La seconde vie des marques
Les marques naissent, vieillissent et meurent. Mais si les marques peuvent disparaître, elles peuvent aussi revenir après un passage à vide. Converse et Apple ont ouvert la voie. Tann's, Le Coq Sportif ou encore Killy leur emboîtent le pas en 2007.
Non, les marques ne meurent pas. Ce sont les hommes qui les assassinent ! « Neuf fois sur dix, une marque meurt parce qu'on l'a tuée », note d'emblée Georges Lewi, directeur général du BEC-Institute. En soit, une marque pourrait être immortelle. D'ailleurs, elles recherchent toutes la pérennité. Pour ce dernier, elles passent par plusieurs étapes. Tout d'abord le temps de l'héroïsme, puis celui de la sagesse, et enfin le temps du mythe. Seulement voilà, huit produits sur dix ne deviennent pas des marques. Et sur 100 qui sont lancées, seules huit résistent à l'hécatombe ! En outre, même une marque mythique peut connaître des passages à vide, voire disparaître. Rien n'est jamais gagné. Jean Watin-Augouard, historien des marques, ajoute que « certaines ont connu leur heure de gloire et subitement ont disparu. » À l'instar de Chambourcy, ou de L'Alsacienne. En revanche, si ces dernières ne s'en sont pas relevées, d'autres ont tout bonnement ressuscité. « Toutes les marques ont, un passage à vide entre 15 et 20 ans », explique Georges Lewi.
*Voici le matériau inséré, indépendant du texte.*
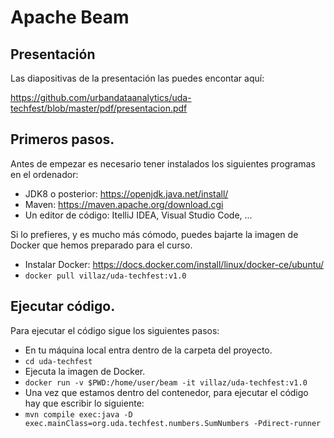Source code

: # Apache Beam

## Presentación

Las diapositivas de la presentación las puedes encontar aquí:

https://github.com/urbandataanalytics/uda-techfest/blob/master/pdf/presentacion.pdf


## Primeros pasos.

Antes de empezar es necesario tener instalados los siguientes programas en el ordenador:

* JDK8 o posterior: https://openjdk.java.net/install/
* Maven: https://maven.apache.org/download.cgi
* Un editor de código: ItelliJ IDEA, Visual Studio Code, ...

Si lo prefieres, y es mucho más cómodo, puedes bajarte la imagen de Docker que hemos
preparado para el curso.
* Instalar Docker: https://docs.docker.com/install/linux/docker-ce/ubuntu/
* `docker pull villaz/uda-techfest:v1.0`

## Ejecutar código.

Para ejecutar el código sigue los siguientes pasos:
* En tu máquina local entra dentro de la carpeta del proyecto.
* `cd uda-techfest`
* Ejecuta la imagen de Docker.
* `docker run -v $PWD:/home/user/beam -it villaz/uda-techfest:v1.0`
* Una vez que estamos dentro del contenedor, para ejecutar el código hay que escribir lo siguiente:
* `mvn compile exec:java -D exec.mainClass=org.uda.techfest.numbers.SumNumbers -Pdirect-runner`
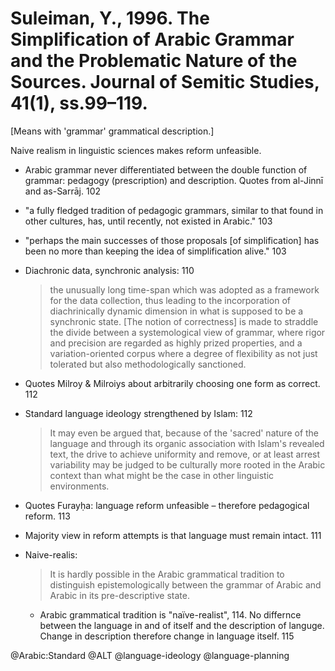 # Suleiman, Y., 1996. The Simplification of Arabic Grammar and the Problematic Nature of the Sources.  Journal of Semitic Studies, 41(1), ss.99–119.

[Means with 'grammar' grammatical description.]

Naive realism in linguistic sciences makes reform unfeasible. 

- Arabic grammar never differentiated between the double function of grammar: pedagogy (prescription) and description. Quotes from al-Jinnī and as-Sarrāj. 102

- "a fully fledged tradition of pedagogic grammars, similar to that found in other cultures, has, until recently, not existed in Arabic." 103

- "perhaps the main successes of those proposals [of simplification] has been no more than keeping the idea of simplification alive." 103

- Diachronic data, synchronic analysis:  110 

  > the unusually long time-span which was adopted as a framework for the data collection, thus leading to the incorporation of diachrinically dynamic dimension in what is supposed to be a synchronic state. [The notion of correctness] is made to straddle the divide between a systemological view of grammar, where rigor and precision are regarded as highly prized properties, and a variation-oriented corpus where a degree of flexibility as not just tolerated but also methodologically sanctioned.

- Quotes Milroy & Milroiys about arbitrarily choosing one form as correct. 112

- Standard language ideology strengthened by Islam: 112

  > It may even be argued that, because of the 'sacred' nature of the language and through its organic association with Islam's revealed text, the drive to achieve uniformity and remove, or at least arrest variability may be judged to be culturally more rooted in the Arabic context than what might be the case in other linguistic environments.

- Quotes Furayḥa: language reform unfeasible – therefore pedagogical reform. 113

- Majority view in reform attempts is that language must remain intact. 111

- Naive-realis:

  > It is hardly possible in the Arabic grammatical tradition to distinguish epistemologically  between the grammar of Arabic and Arabic in its pre-descriptive state.
    
  - Arabic grammatical tradition is "naïve-realist", 114. No differnce between the language in and of itself and the description of languge. Change in description therefore change in language itself. 115

@Arabic:Standard
@ALT
@language-ideology
@language-planning
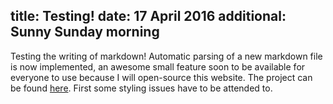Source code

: title: Testing!
date: 17 April 2016
additional: Sunny Sunday morning
---
Testing the writing of markdown! Automatic parsing of a new markdown file is now implemented, an awesome small feature soon to be available for everyone to use because I will open-source this website. The project can be found [here](https://github.com/martijncasteel/marked-paper). First some styling issues have to be attended to.
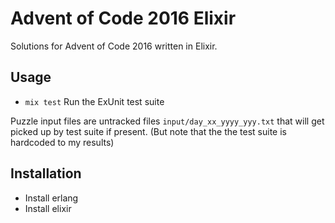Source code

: # Advent of Code 2016 Elixir
Solutions for Advent of Code 2016 written in Elixir.

## Usage
- `mix test` Run the ExUnit test suite

Puzzle input files are untracked files `input/day_xx_yyyy_yyy.txt` that will get
picked up by test suite if present. (But note that the the test suite is
hardcoded to my results)

## Installation
- Install erlang
- Install elixir
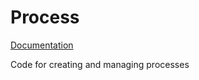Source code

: # Process

<a href="https://JimFawcett.github.io/Process">Documentation</a>

Code for creating and managing processes
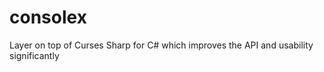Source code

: consolex
========

Layer on top of Curses Sharp for C# which improves the API and usability significantly

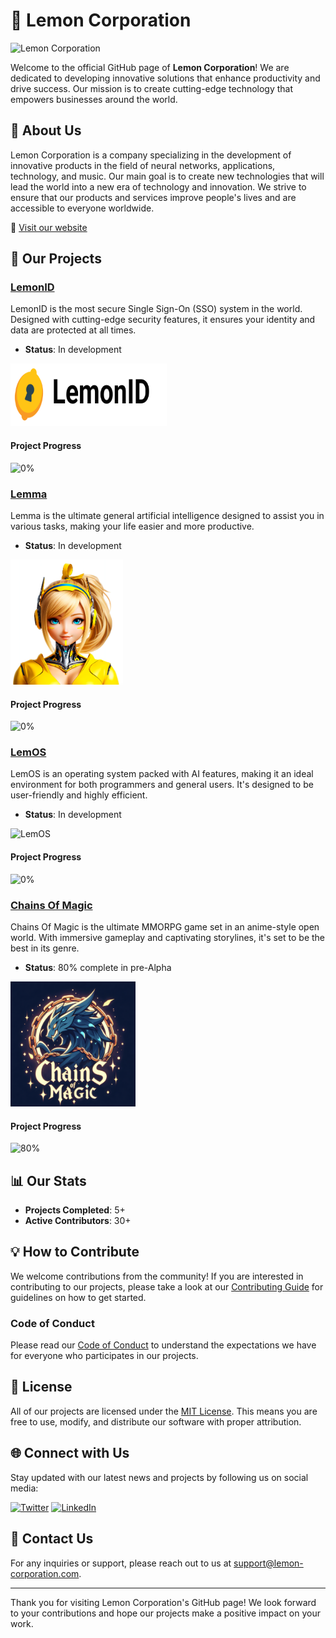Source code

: # 🍋 Lemon Corporation

<img src="https://github.com/Lemon-Corporation/.github/blob/main/profile/data/IMG_7608.gif" width="200" height="200" alt="Lemon Corporation">

Welcome to the official GitHub page of **Lemon Corporation**! We are dedicated to developing innovative solutions that enhance productivity and drive success. Our mission is to create cutting-edge technology that empowers businesses around the world.

## 🌟 About Us

Lemon Corporation is a company specializing in the development of innovative products in the field of neural networks, applications, technology, and music. Our main goal is to create new technologies that will lead the world into a new era of technology and innovation. We strive to ensure that our products and services improve people's lives and are accessible to everyone worldwide.

🔗 [Visit our website](https://lemon-corporation.com)

## 🚀 Our Projects

### [LemonID](https://github.com/lemon-corporation/lemonid)
LemonID is the most secure Single Sign-On (SSO) system in the world. Designed with cutting-edge security features, it ensures your identity and data are protected at all times.
- **Status**: In development

<img src="https://github.com/Lemon-Corporation/.github/blob/main/profile/data/Group%2048.png" width="250" height="100" alt="LemonID">

#### Project Progress
![0%](https://progress-bar.dev/0/?scale=100&width=300&color=bdb76b&suffix=%)

### [Lemma](https://github.com/lemon-corporation/lemma)
Lemma is the ultimate general artificial intelligence designed to assist you in various tasks, making your life easier and more productive.
- **Status**: In development

<img src="https://github.com/Lemon-Corporation/.github/blob/main/profile/data/undefined_image%20(53)%201.png" width="180" height="200" alt="Lemma">

#### Project Progress
![0%](https://progress-bar.dev/0/?scale=100&width=300&color=bdb76b&suffix=%)

### [LemOS](https://github.com/lemon-corporation/lemos)
LemOS is an operating system packed with AI features, making it an ideal environment for both programmers and general users. It's designed to be user-friendly and highly efficient.
- **Status**: In development

<img src="https://lemon-corporation.com/assets/lemos.png" width="200" height="200" alt="LemOS">

#### Project Progress
![0%](https://progress-bar.dev/0/?scale=100&width=300&color=bdb76b&suffix=%)

### [Chains Of Magic](https://github.com/lemon-corporation/chains-of-magic)
Chains Of Magic is the ultimate MMORPG game set in an anime-style open world. With immersive gameplay and captivating storylines, it's set to be the best in its genre.
- **Status**: 80% complete in pre-Alpha

<img src="https://github.com/Lemon-Corporation/.github/blob/main/profile/data/ChainsOfMagic.png" width="200" height="200" alt="Chains Of Magic">

#### Project Progress
![80%](https://progress-bar.dev/80/?scale=100&width=300&color=bdb76b&suffix=%)

## 📊 Our Stats
- **Projects Completed**: 5+
- **Active Contributors**: 30+

## 💡 How to Contribute

We welcome contributions from the community! If you are interested in contributing to our projects, please take a look at our [Contributing Guide](CONTRIBUTING.md) for guidelines on how to get started.

### Code of Conduct
Please read our [Code of Conduct](CODE_OF_CONDUCT.md) to understand the expectations we have for everyone who participates in our projects.

## 📄 License

All of our projects are licensed under the [MIT License](LICENSE). This means you are free to use, modify, and distribute our software with proper attribution.

## 🌐 Connect with Us

Stay updated with our latest news and projects by following us on social media:

[![Twitter](https://img.shields.io/twitter/follow/lemoncorp?style=social&logo=twitter&color=yellow)](https://twitter.com/lemoncorp)
[![LinkedIn](https://img.shields.io/badge/LinkedIn-lemon--corporation-blue?style=social&logo=linkedin&color=yellow)](https://linkedin.com/company/lemon-corporation)

## 📧 Contact Us

For any inquiries or support, please reach out to us at [support@lemon-corporation.com](mailto:support@lemon-corporation.com).

---

Thank you for visiting Lemon Corporation's GitHub page! We look forward to your contributions and hope our projects make a positive impact on your work.
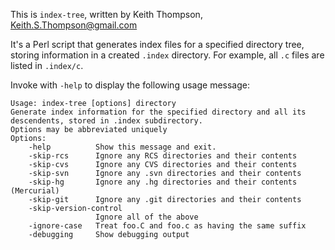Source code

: This is `index-tree`, written by Keith Thompson, Keith.S.Thompson@gmail.com

It's a Perl script that generates index files for a specified
directory tree, storing information in a created `.index` directory.
For example, all `.c` files are listed in `.index/c`.

Invoke with `-help` to display the following usage message:

    Usage: index-tree [options] directory
    Generate index information for the specified directory and all its
    descendents, stored in .index subdirectory.
    Options may be abbreviated uniquely
    Options:
        -help          Show this message and exit.
        -skip-rcs      Ignore any RCS directories and their contents
        -skip-cvs      Ignore any CVS directories and their contents
        -skip-svn      Ignore any .svn directories and their contents
        -skip-hg       Ignore any .hg directories and their contents (Mercurial)
        -skip-git      Ignore any .git directories and their contents
        -skip-version-control
                       Ignore all of the above
        -ignore-case   Treat foo.C and foo.c as having the same suffix
        -debugging     Show debugging output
Pour preuve, la saga Apple. Marque devenue culte dans les années 80 avec le Macintosh, elle sera sauvée trois fois du gouffre. Et ce par un seul et même homme : Steve Jobs. « Apple a eu une période magique entre 1980 et 1993, constate Georges Lewi. Puis la marque a chuté en 1996. » Stevejobs réussira à relever l'entreprise qu'il a créée en 1976 avec Steve Wozniak en lançant trois produits cultes : le iMac en 1998, le iPod en 2001 et iTunes en 2003. Apple rentre ainsi dans la légende de ces marques générationnelles. Il y a eu la génération Mac, on parle aujourd'hui de génération iPod, qui place le célèbre baladeur au rang d'icône. Et peut-être y aura-t-il à l'avenir la génération iPhone ? Pour Jean Watin-Augouard, Apple a pu renaître « en allant puiser dans les racines, dans l'humus de la marque ». À savoir le design, l'avant-gardisme et l'innovation. Ne pas se laisser piéger par la routine et savoir se renouveler, voilà un des points-clés pour ne pas tomber dans l'oubli.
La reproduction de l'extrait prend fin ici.